[Start of Attachment]
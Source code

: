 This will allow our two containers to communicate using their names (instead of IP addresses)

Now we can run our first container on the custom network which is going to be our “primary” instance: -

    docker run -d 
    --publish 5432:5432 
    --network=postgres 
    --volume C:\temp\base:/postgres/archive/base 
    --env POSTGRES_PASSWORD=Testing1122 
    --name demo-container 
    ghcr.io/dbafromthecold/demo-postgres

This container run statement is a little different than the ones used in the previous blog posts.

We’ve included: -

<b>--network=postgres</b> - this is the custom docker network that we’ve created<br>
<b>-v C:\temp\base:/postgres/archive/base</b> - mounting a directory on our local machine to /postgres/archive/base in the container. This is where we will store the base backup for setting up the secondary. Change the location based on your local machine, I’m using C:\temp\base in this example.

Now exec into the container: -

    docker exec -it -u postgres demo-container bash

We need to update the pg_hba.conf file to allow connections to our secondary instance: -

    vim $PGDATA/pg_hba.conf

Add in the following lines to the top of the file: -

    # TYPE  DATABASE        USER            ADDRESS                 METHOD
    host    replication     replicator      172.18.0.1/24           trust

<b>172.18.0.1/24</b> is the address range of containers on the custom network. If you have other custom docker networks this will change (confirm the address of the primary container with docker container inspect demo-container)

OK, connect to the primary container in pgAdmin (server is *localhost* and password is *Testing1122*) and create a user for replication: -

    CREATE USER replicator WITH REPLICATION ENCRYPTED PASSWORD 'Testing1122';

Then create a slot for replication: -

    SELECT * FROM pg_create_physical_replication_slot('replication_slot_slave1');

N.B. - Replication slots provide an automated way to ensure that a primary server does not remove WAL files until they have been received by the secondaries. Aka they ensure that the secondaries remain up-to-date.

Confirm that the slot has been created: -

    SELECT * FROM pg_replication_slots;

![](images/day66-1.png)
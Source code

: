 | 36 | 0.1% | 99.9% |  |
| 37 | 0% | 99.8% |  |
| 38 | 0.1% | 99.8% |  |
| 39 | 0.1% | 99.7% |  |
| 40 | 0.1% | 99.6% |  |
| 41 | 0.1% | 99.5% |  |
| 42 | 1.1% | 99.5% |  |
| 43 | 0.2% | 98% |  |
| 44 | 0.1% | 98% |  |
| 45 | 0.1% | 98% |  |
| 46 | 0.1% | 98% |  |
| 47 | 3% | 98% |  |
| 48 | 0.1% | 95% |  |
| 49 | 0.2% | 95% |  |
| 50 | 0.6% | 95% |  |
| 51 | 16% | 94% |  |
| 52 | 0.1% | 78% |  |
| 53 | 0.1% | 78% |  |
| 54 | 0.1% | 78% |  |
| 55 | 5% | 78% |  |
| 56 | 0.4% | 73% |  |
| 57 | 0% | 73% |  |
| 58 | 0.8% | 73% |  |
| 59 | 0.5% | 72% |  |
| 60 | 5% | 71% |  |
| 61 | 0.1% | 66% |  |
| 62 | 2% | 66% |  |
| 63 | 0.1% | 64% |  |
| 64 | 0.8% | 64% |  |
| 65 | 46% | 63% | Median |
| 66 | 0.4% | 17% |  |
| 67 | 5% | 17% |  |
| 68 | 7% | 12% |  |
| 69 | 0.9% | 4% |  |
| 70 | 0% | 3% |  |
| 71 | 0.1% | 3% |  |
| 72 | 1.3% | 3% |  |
[End of Attachment]
*Problem to solve*. Write down only the closing run of lines: the one containing "53 | 0.1% | 78%" and every line after it to the end of the entries, exactly.

*Task output*.
| 53 | 0.1% | 78% |  |
| 54 | 0.1% | 78% |  |
| 55 | 5% | 78% |  |
| 56 | 0.4% | 73% |  |
| 57 | 0% | 73% |  |
| 58 | 0.8% | 73% |  |
| 59 | 0.5% | 72% |  |
| 60 | 5% | 71% |  |
| 61 | 0.1% | 66% |  |
| 62 | 2% | 66% |  |
| 63 | 0.1% | 64% |  |
| 64 | 0.8% | 64% |  |
| 65 | 46% | 63% | Median |
| 66 | 0.4% | 17% |  |
| 67 | 5% | 17% |  |
| 68 | 7% | 12% |  |
| 69 | 0.9% | 4% |  |
| 70 | 0% | 3% |  |
| 71 | 0.1% | 3% |  |
| 72 | 1.3% | 3% |  |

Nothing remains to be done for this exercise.